Stored dataset items:
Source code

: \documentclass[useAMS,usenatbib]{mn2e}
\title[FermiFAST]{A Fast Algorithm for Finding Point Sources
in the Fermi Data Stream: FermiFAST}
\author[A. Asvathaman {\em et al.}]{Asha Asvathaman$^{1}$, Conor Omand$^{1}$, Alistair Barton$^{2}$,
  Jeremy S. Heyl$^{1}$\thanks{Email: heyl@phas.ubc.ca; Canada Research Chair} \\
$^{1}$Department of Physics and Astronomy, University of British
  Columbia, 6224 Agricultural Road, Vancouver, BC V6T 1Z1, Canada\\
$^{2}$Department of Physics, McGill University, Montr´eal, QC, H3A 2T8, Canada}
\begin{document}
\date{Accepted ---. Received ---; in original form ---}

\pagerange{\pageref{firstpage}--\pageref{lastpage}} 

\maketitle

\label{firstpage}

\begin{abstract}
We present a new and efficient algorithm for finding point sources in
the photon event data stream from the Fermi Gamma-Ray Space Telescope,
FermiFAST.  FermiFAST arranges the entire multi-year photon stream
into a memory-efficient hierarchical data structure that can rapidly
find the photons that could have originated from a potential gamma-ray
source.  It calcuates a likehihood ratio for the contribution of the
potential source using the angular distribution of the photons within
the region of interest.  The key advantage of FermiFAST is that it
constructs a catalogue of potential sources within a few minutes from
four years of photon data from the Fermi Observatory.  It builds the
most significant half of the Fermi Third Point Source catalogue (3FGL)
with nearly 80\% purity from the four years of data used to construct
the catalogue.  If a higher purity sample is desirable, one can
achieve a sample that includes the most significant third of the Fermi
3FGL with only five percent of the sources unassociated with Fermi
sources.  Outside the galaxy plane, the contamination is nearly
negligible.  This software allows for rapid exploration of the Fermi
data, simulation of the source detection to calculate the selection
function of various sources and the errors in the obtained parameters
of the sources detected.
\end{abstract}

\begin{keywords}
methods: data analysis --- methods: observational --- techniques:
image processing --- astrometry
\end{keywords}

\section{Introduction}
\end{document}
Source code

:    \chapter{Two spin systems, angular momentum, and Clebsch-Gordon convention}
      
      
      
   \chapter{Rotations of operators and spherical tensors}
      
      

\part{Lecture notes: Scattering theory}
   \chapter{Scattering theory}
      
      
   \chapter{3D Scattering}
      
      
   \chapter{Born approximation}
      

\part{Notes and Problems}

Problem statement: Go through the records above and, whenever a line includes the word "firstpage", copy it.

Completed exercise:
\pagerange{\pageref{firstpage}--\pageref{lastpage}} 
\label{firstpage}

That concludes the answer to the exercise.